Poster Abstracts 


Microfluidic production of drug-loaded biodegradable polymer microparticles for drug-delivery applications

Tymèle Deydier, Guido Bolognesi and Goran T. Vladisavljević
Loughborough University, Department of Chemical Engineering

Biodegradable polymeric microparticles find widespread use in controlled drug delivery. In this research, biodegradable polymer microparticles with tuneable size and surface morphology containing a hydrophobic drug were produced via oil-in-water emulsion in a glass 3D flow-focusing microfluidic chip with 100μm-deep channels. The oil phase was a polymer-drug solution in a volatile organic solvent (dichloromethane or dimethyl carbonate) and the aqueous phase was a polyvinyl alcohol (PVA) solution. After solvent evaporation, the droplets solidified into particles with highly uniform size ranging from 10 to 30 μm and a coefficient of variation of less than 3%. The solvent evaporation-induced phase separation between the polymer and the drug resulted in patchy particle morphologies at very high polymer to drug ratio (4:1) in the initial oil phase and in Janus morphologies for other polymer to drug ratios (2:1, 1:1, 1:4, and 1:9).

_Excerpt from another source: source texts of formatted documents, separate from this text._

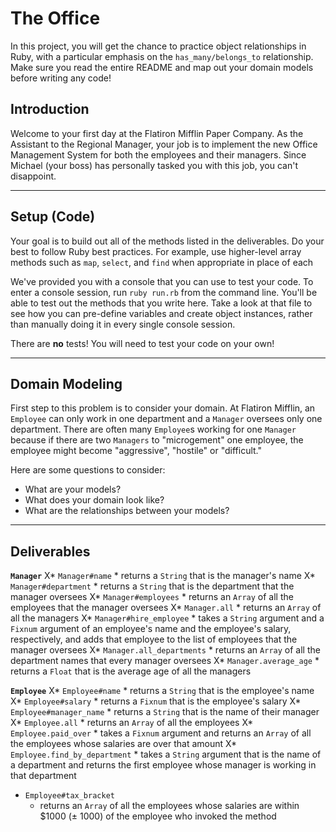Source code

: # The Office

In this project, you will get the chance to practice object relationships in Ruby, with a particular emphasis on the `has_many/belongs_to` relationship. Make sure you read the entire README and map out your domain models before writing any code!

## Introduction
Welcome to your first day at the Flatiron Mifflin Paper Company. As the Assistant to the Regional Manager, your job is to implement the new Office Management System for both the employees and their managers. Since Michael (your boss) has personally tasked you with this job, you can't disappoint.

---
## Setup (Code)
Your goal is to build out all of the methods listed in the deliverables. Do your best to follow Ruby best practices. For example, use higher-level array methods such as `map`, `select`, and `find` when appropriate in place of each

We've provided you with a console that you can use to test your code. To enter a console session, run `ruby run.rb` from the command line. You'll be able to test out the methods that you write here. Take a look at that file to see how you can pre-define variables and create object instances, rather than manually doing it in every single console session.

There are **no** tests! You will need to test your code on your own!

---
## Domain Modeling
First step to this problem is to consider your domain. At Flatiron Mifflin, an `Employee` can only work in one department and a `Manager` oversees only one department. There are often many `Employee`s working for one `Manager` because if there are two `Managers` to "microgement" one employee, the employee might become "aggressive", "hostile" or "difficult."

Here are some questions to consider:
- What are your models?
- What does your domain look like?
- What are the relationships between your models?

---
## Deliverables

**`Manager`**
  X* `Manager#name`
    * returns a `String` that is the manager's name
  X* `Manager#department`
    * returns a `String` that is the department that the manager oversees
  X* `Manager#employees`
    * returns an `Array` of all the employees that the manager oversees
  X* `Manager.all`
    * returns an `Array` of all the managers
  X* `Manager#hire_employee`
    * takes a `String` argument and a `Fixnum` argument of an employee's name and the employee's salary, respectively, and adds that employee to the list of employees that the manager oversees
  X* `Manager.all_departments`
    * returns an `Array` of all the department names that every manager oversees
  X* `Manager.average_age`
    * returns a `Float` that is the average age of all the managers

**`Employee`**
  X* `Employee#name`
    * returns a `String` that is the employee's name
  X* `Employee#salary`
    * returns a `Fixnum` that is the employee's salary
  X* `Employee#manager_name`
    * returns a `String` that is the name of their manager
  X* `Employee.all`
    * returns an `Array` of all the employees
  X* `Employee.paid_over`
    * takes a `Fixnum` argument and returns an `Array` of all the employees whose salaries are over that amount
  X* `Employee.find_by_department`
    * takes a `String` argument that is the name of a department and returns the first employee whose manager is working in that department
  * `Employee#tax_bracket`
    * returns an `Array` of all the employees whose salaries are within $1000 (± 1000) of the employee who invoked the method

This work was supported by Med Alliance LLC and ESPCR National Productivity Investment Fund.


Surface Energy and Solubility Parameter Analysis of Soluplus® using Inverse Gas Chromatography
Nachal Subramanian, Majid Naderi, Daniel Burnett, Armando Garcia
Surface Measurement Systems Ltd., Unit 5 Wharfside, Alperton, London, UK

Soluplus®, a polyethylene glycol, polyvinyl acetate and polyvinylcaprolactame-based graft copolymer (PEG/PVCp/PVAc), has been extensively studied as a polymeric solubilizer to enhance the solubility of poorly soluble drugs using the solid solution/dispersion approach. It has a low glass transition temperature (Tg), low hygroscopicity and high solubility in water and organic solvents, which offers advantages over cellulose based and/or PVP based excipients. Most techniques that are used to investigate the solubility/miscibility of polymers with drugs require a complete understanding of the chemical structure or composition of the polymer and the drug which often leads to inaccurate results. In contrast, iGC SEA technique provides accurate values of solubility parameters without requiring the polymer structure or composition. In this study, inverse gas chromatography Surface Energy Analyzer (iGC SEA) was used to examine the surface energy properties - dispersive and specific surface energies, and free energy of desorption for various polar solvents. In addition, solubility parameters of Soluplus® and the extrudate with carbamazepine as a model Class II drug were determined.